Showing its entrepreneurial spirit, the state party is offering potential candidates access to its detailed voter database -- for a price. Specifically, they can mine the valuable data for $50,000 (act now, urges the party, and get a discount from the usual fee of $75,000). The details were reported by the political newsletter the Hotline and the Des Moines Register.


Former senator John Edwards (N.C.) is one of a number of Democrats working Iowa 18 months before the 2008 presidential precinct caucuses are held.
Former senator John Edwards (N.C.) is one of a number of Democrats working Iowa 18 months before the 2008 presidential precinct caucuses are held. (Photos By Charlie Neibergall -- Associated Press)

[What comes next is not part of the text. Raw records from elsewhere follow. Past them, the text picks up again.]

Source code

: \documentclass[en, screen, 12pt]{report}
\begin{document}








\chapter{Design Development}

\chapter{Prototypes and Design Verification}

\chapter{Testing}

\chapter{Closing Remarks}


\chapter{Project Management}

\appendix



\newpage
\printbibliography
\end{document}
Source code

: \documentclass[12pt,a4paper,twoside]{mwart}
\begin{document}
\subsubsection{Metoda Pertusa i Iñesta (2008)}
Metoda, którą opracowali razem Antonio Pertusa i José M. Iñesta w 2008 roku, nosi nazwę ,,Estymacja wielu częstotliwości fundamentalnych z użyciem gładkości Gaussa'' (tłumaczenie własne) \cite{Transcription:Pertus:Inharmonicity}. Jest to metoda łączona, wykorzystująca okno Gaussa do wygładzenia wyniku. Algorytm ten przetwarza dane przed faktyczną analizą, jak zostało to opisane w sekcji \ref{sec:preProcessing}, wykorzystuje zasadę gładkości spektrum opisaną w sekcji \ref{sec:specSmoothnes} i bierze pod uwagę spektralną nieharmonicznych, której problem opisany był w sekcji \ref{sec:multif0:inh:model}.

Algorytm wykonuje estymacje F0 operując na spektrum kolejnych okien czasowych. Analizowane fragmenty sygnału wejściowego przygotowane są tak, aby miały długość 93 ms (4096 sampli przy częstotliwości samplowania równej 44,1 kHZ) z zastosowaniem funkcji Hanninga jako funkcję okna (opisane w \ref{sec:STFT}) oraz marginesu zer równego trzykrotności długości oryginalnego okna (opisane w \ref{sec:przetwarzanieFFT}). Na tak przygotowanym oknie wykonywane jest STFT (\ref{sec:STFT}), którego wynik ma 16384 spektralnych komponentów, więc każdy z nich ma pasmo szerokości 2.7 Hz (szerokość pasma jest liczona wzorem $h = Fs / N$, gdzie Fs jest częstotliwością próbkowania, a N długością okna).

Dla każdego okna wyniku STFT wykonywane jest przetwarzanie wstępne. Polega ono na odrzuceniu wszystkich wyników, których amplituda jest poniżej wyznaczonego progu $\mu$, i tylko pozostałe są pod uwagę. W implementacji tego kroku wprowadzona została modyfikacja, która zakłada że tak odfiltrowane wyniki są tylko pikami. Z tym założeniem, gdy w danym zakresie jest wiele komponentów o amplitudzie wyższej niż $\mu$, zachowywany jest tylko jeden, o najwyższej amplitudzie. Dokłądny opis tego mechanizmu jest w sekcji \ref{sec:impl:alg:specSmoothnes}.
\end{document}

For an additional $50,000 next year, candidates can secure access to a database buttressed by information derived from the 2006 primary and general elections. Or campaigns can ignore the current offer and purchase the full database next year for $85,000.

Candidates have until Saturday to decide whether to take advantage of the discount.

Eighteen months before the often-pivotal Iowa caucuses, potential candidates are already swarming the Hawkeye State.

This weekend, Sen. Evan Bayh (Ind.) was to honor a state representative at a coffee shop in Muscatine, while former senator John Edwards (N.C.), the 2004 vice presidential nominee, planned to attend a barbecue for party faithful in Indianola, among other events.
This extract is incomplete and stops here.